Skipping each picture, output the entries exactly as they stand below.

#### Excerpted data

#####

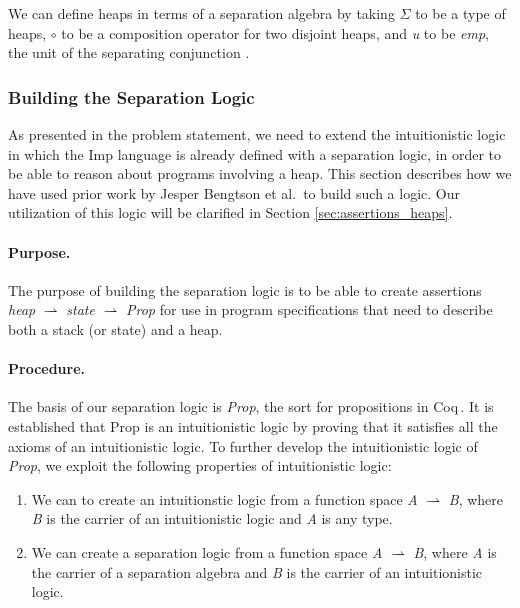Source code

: We can define heaps in terms of a separation algebra by taking $\Sigma$ to be a type of heaps, $\circ$ to be a composition operator for two disjoint heaps, and {\it u} to be {\it emp}, the unit of the separating conjunction \cite{BirkedalL:veroop-conf}.

\subsubsection{Building the Separation Logic}
As presented in the problem statement, we need to extend the intuitionistic logic in which the Imp language is already defined with a separation logic, in order to be able to reason about programs involving a heap. This section describes how we have used prior work by Jesper Bengtson et al.\,\cite{BirkedalL:veroop-conf} to build such a logic. Our utilization of this logic will be clarified in Section \ref{sec:assertions_heaps}.

\paragraph{Purpose.}
The purpose of building the separation logic is to be able to create assertions {\it heap} $\rightharpoonup$ {\it state} $\rightharpoonup$ {\it Prop} for use in program specifications that need to describe both a stack (or state) and a heap.

\paragraph{Procedure.} The basis of our separation logic is {\it Prop}, the sort for propositions in Coq\,\cite{CoqIntro}. 	It is established that Prop is an intuitionistic logic by proving that it satisfies all the axioms of an intuitionistic logic. To further develop the intuitionistic logic of {\it Prop}, we exploit the following properties of intuitionistic logic:

\begin{enumerate}[label=\arabic*)]
\item We can to create an intuitionstic logic from a function space {\it A} $\rightharpoonup$ {\it B}, where {\it B} is the carrier of an intuitionistic logic and {\it A} is any type.
\item We can create a separation logic from a function space {\it A} $\rightharpoonup$ {\it B}, where {\it A} is the carrier of a separation algebra and {\it B} is the carrier of an intuitionistic logic.\,\cite{JBSlides}
\end{enumerate}

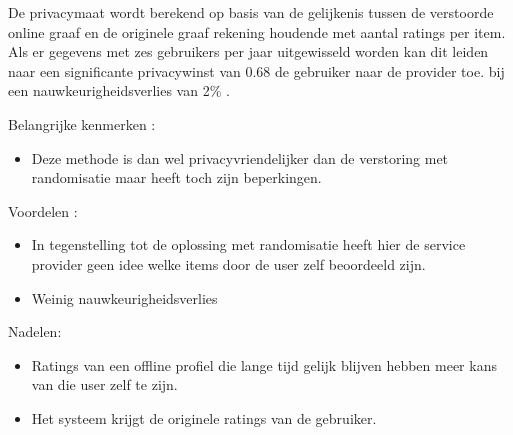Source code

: De privacymaat wordt berekend op basis van de gelijkenis tussen de verstoorde online graaf en de originele graaf rekening houdende met aantal ratings per item. 
Als er gegevens met zes gebruikers per jaar uitgewisseld worden kan dit leiden naar een significante privacywinst van 0.68 de gebruiker naar de provider toe. bij een nauwkeurigheidsverlies van 2\% . 


Belangrijke kenmerken :
\begin{itemize}
 
\item Deze methode is dan wel privacyvriendelijker dan de verstoring met randomisatie maar heeft toch zijn beperkingen.
\end{itemize}
Voordelen : 
\begin{itemize}
\item In tegenstelling tot de oplossing met randomisatie heeft hier de service provider geen idee welke items door de user zelf beoordeeld zijn. 
\item Weinig nauwkeurigheidsverlies
\end{itemize}
Nadelen:
\begin{itemize}
\item Ratings van een offline profiel die lange tijd gelijk blijven hebben meer kans van die user zelf te zijn.
\item Het systeem krijgt de originele ratings van de gebruiker.

\end{itemize}

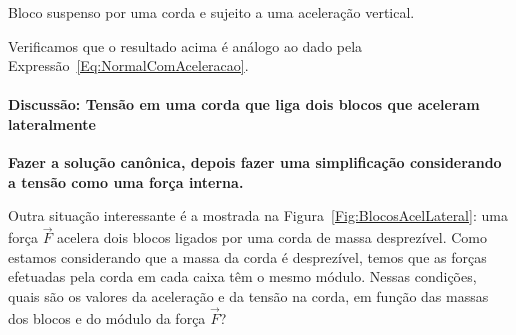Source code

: \begin{marginfigure}[-3cm]
\centering
{}
\caption{Bloco suspenso por uma corda e sujeito a uma aceleração vertical. \label{Fig:TensaoBlocoAcelVertical}}
\end{marginfigure}

\noindent{}Verificamos que o resultado acima é análogo ao dado pela Expressão~\eqref{Eq:NormalComAceleracao}.

\paragraph{Discussão: Tensão em uma corda que liga dois blocos que aceleram lateralmente}

\textbf{Fazer a solução canônica, depois fazer uma simplificação considerando a tensão como uma força interna.}

Outra situação interessante é a mostrada na Figura~\ref{Fig:BlocosAcelLateral}: uma força $\vec{F}$ acelera dois blocos ligados por uma corda de massa desprezível. Como estamos considerando que a massa da corda é desprezível, temos que as forças efetuadas pela corda em cada caixa têm o mesmo módulo. Nessas condições, quais são os valores da aceleração e da tensão na corda, em função das massas dos blocos e do módulo da força $\vec{F}$?

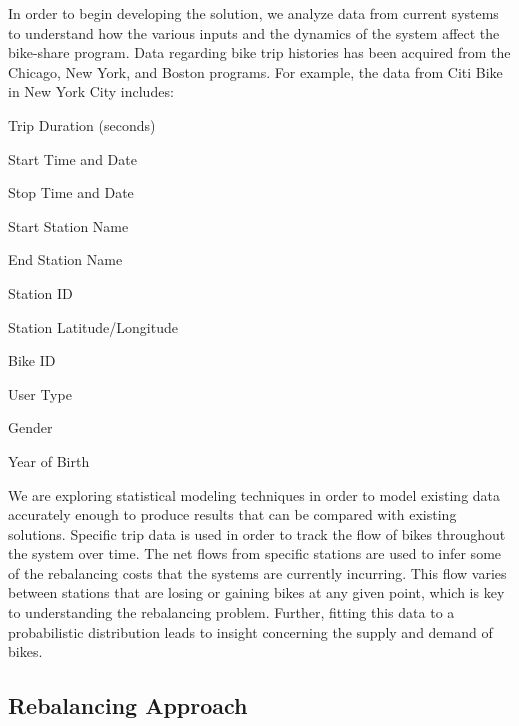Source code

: \documentclass{sig-alternate}
\begin{document}
In order to begin developing the solution, we analyze data from current systems to understand how the various inputs and the dynamics of the system affect the bike-share program. Data regarding bike trip histories has been acquired from the Chicago, New York, and Boston programs. For example, the data from Citi Bike in New York City includes:

\begin{itemize*}
\item Trip Duration (seconds)
\item Start Time and Date
\item Stop Time and Date
\item Start Station Name
\item End Station Name
\item Station ID
\item Station Latitude/Longitude
\item Bike ID
\item User Type
\item Gender  
\item Year of Birth
\end{itemize*}

We are exploring statistical modeling techniques in order to model existing data accurately enough to produce results that can be compared with existing solutions. Specific trip data is used in order to track the flow of bikes throughout the system over time. The net flows from specific stations are used to infer some of the rebalancing costs that the systems are currently incurring. This flow varies between stations that are losing or gaining bikes at any given point, which is key to understanding the rebalancing problem. Further, fitting this data to a probabilistic distribution leads to insight concerning the supply and demand of bikes.

\subsection{Rebalancing Approach}
\end{document}
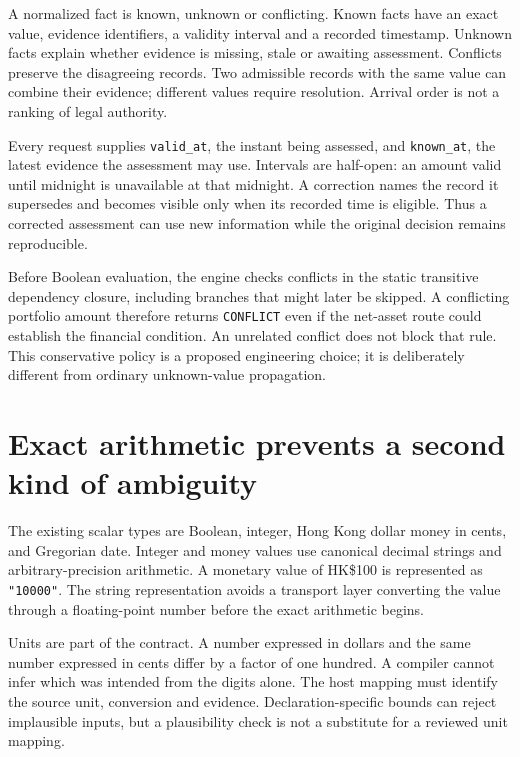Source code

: A normalized fact is known, unknown or conflicting. Known facts have an exact
value, evidence identifiers, a validity interval and a recorded timestamp.
Unknown facts explain whether evidence is missing, stale or awaiting assessment.
Conflicts preserve the disagreeing records. Two admissible records with the
same value can combine their evidence; different values require resolution.
Arrival order is not a ranking of legal authority.

Every request supplies \texttt{valid\_at}, the instant being assessed, and
\texttt{known\_at}, the latest evidence the assessment may use. Intervals are
half-open: an amount valid until midnight is unavailable at that midnight.
A correction names the record it supersedes and becomes visible only when its
recorded time is eligible. Thus a corrected assessment can use new information
while the original decision remains reproducible.


Before Boolean evaluation, the engine checks conflicts in the static transitive
dependency closure, including branches that might later be skipped. A conflicting
portfolio amount therefore returns \texttt{CONFLICT} even if the net-asset route
could establish the financial condition. An unrelated conflict does not block
that rule. This conservative policy is a proposed engineering choice; it is
deliberately different from ordinary unknown-value propagation.

\section{Exact arithmetic prevents a second kind of ambiguity}
\label{merge:M07:02}


The existing scalar types are Boolean, integer, Hong Kong dollar money in cents,
and Gregorian date. Integer and money values use canonical decimal strings and
arbitrary-precision arithmetic. A monetary value of HK\$100 is represented as
\texttt{"10000"}. The string representation avoids a transport layer converting
the value through a floating-point number before the exact arithmetic begins.

Units are part of the contract. A number expressed in dollars and the same number
expressed in cents differ by a factor of one hundred. A compiler cannot infer
which was intended from the digits alone. The host mapping must identify the
source unit, conversion and evidence. Declaration-specific bounds can reject
implausible inputs, but a plausibility check is not a substitute for a reviewed
unit mapping.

#####

#### Exercise answer
Source code

: We can define heaps in terms of a separation algebra by taking $\Sigma$ to be a type of heaps, $\circ$ to be a composition operator for two disjoint heaps, and {\it u} to be {\it emp}, the unit of the separating conjunction \cite{BirkedalL:veroop-conf}.

\subsubsection{Building the Separation Logic}
As presented in the problem statement, we need to extend the intuitionistic logic in which the Imp language is already defined with a separation logic, in order to be able to reason about programs involving a heap. This section describes how we have used prior work by Jesper Bengtson et al.\,\cite{BirkedalL:veroop-conf} to build such a logic. Our utilization of this logic will be clarified in Section \ref{sec:assertions_heaps}.

\paragraph{Purpose.}
The purpose of building the separation logic is to be able to create assertions {\it heap} $\rightharpoonup$ {\it state} $\rightharpoonup$ {\it Prop} for use in program specifications that need to describe both a stack (or state) and a heap.

\paragraph{Procedure.} The basis of our separation logic is {\it Prop}, the sort for propositions in Coq\,\cite{CoqIntro}. 	It is established that Prop is an intuitionistic logic by proving that it satisfies all the axioms of an intuitionistic logic. To further develop the intuitionistic logic of {\it Prop}, we exploit the following properties of intuitionistic logic:

\begin{enumerate}[label=\arabic*)]
\item We can to create an intuitionstic logic from a function space {\it A} $\rightharpoonup$ {\it B}, where {\it B} is the carrier of an intuitionistic logic and {\it A} is any type.
\item We can create a separation logic from a function space {\it A} $\rightharpoonup$ {\it B}, where {\it A} is the carrier of a separation algebra and {\it B} is the carrier of an intuitionistic logic.\,\cite{JBSlides}
\end{enumerate}

Source code

: De privacymaat wordt berekend op basis van de gelijkenis tussen de verstoorde online graaf en de originele graaf rekening houdende met aantal ratings per item. 
Als er gegevens met zes gebruikers per jaar uitgewisseld worden kan dit leiden naar een significante privacywinst van 0.68 de gebruiker naar de provider toe. bij een nauwkeurigheidsverlies van 2\% . 


Belangrijke kenmerken :
\begin{itemize}
 
\item Deze methode is dan wel privacyvriendelijker dan de verstoring met randomisatie maar heeft toch zijn beperkingen.
\end{itemize}
Voordelen : 
\begin{itemize}
\item In tegenstelling tot de oplossing met randomisatie heeft hier de service provider geen idee welke items door de user zelf beoordeeld zijn. 
\item Weinig nauwkeurigheidsverlies
\end{itemize}
Nadelen:
\begin{itemize}
\item Ratings van een offline profiel die lange tijd gelijk blijven hebben meer kans van die user zelf te zijn.
\item Het systeem krijgt de originele ratings van de gebruiker.

\end{itemize}

Source code

: \begin{marginfigure}[-3cm]
\centering
{}
\caption{Bloco suspenso por uma corda e sujeito a uma aceleração vertical. \label{Fig:TensaoBlocoAcelVertical}}
\end{marginfigure}

\noindent{}Verificamos que o resultado acima é análogo ao dado pela Expressão~\eqref{Eq:NormalComAceleracao}.

\paragraph{Discussão: Tensão em uma corda que liga dois blocos que aceleram lateralmente}

\textbf{Fazer a solução canônica, depois fazer uma simplificação considerando a tensão como uma força interna.}

Outra situação interessante é a mostrada na Figura~\ref{Fig:BlocosAcelLateral}: uma força $\vec{F}$ acelera dois blocos ligados por uma corda de massa desprezível. Como estamos considerando que a massa da corda é desprezível, temos que as forças efetuadas pela corda em cada caixa têm o mesmo módulo. Nessas condições, quais são os valores da aceleração e da tensão na corda, em função das massas dos blocos e do módulo da força $\vec{F}$?

Source code

: \documentclass{sig-alternate}
\begin{document}
In order to begin developing the solution, we analyze data from current systems to understand how the various inputs and the dynamics of the system affect the bike-share program. Data regarding bike trip histories has been acquired from the Chicago, New York, and Boston programs. For example, the data from Citi Bike in New York City includes:

\begin{itemize*}
\item Trip Duration (seconds)
\item Start Time and Date
\item Stop Time and Date
\item Start Station Name
\item End Station Name
\item Station ID
\item Station Latitude/Longitude
\item Bike ID
\item User Type
\item Gender  
\item Year of Birth
\end{itemize*}

We are exploring statistical modeling techniques in order to model existing data accurately enough to produce results that can be compared with existing solutions. Specific trip data is used in order to track the flow of bikes throughout the system over time. The net flows from specific stations are used to infer some of the rebalancing costs that the systems are currently incurring. This flow varies between stations that are losing or gaining bikes at any given point, which is key to understanding the rebalancing problem. Further, fitting this data to a probabilistic distribution leads to insight concerning the supply and demand of bikes.

\subsection{Rebalancing Approach}
\end{document}
Source code

: A normalized fact is known, unknown or conflicting. Known facts have an exact
value, evidence identifiers, a validity interval and a recorded timestamp.
Unknown facts explain whether evidence is missing, stale or awaiting assessment.
Conflicts preserve the disagreeing records. Two admissible records with the
same value can combine their evidence; different values require resolution.
Arrival order is not a ranking of legal authority.

Every request supplies \texttt{valid\_at}, the instant being assessed, and
\texttt{known\_at}, the latest evidence the assessment may use. Intervals are
half-open: an amount valid until midnight is unavailable at that midnight.
A correction names the record it supersedes and becomes visible only when its
recorded time is eligible. Thus a corrected assessment can use new information
while the original decision remains reproducible.


Before Boolean evaluation, the engine checks conflicts in the static transitive
dependency closure, including branches that might later be skipped. A conflicting
portfolio amount therefore returns \texttt{CONFLICT} even if the net-asset route
could establish the financial condition. An unrelated conflict does not block
that rule. This conservative policy is a proposed engineering choice; it is
deliberately different from ordinary unknown-value propagation.

\section{Exact arithmetic prevents a second kind of ambiguity}
\label{merge:M07:02}


The existing scalar types are Boolean, integer, Hong Kong dollar money in cents,
and Gregorian date. Integer and money values use canonical decimal strings and
arbitrary-precision arithmetic. A monetary value of HK\$100 is represented as
\texttt{"10000"}. The string representation avoids a transport layer converting
the value through a floating-point number before the exact arithmetic begins.

Units are part of the contract. A number expressed in dollars and the same number
expressed in cents differ by a factor of one hundred. A compiler cannot infer
which was intended from the digits alone. The host mapping must identify the
source unit, conversion and evidence. Declaration-specific bounds can reject
implausible inputs, but a plausibility check is not a substitute for a reviewed
unit mapping.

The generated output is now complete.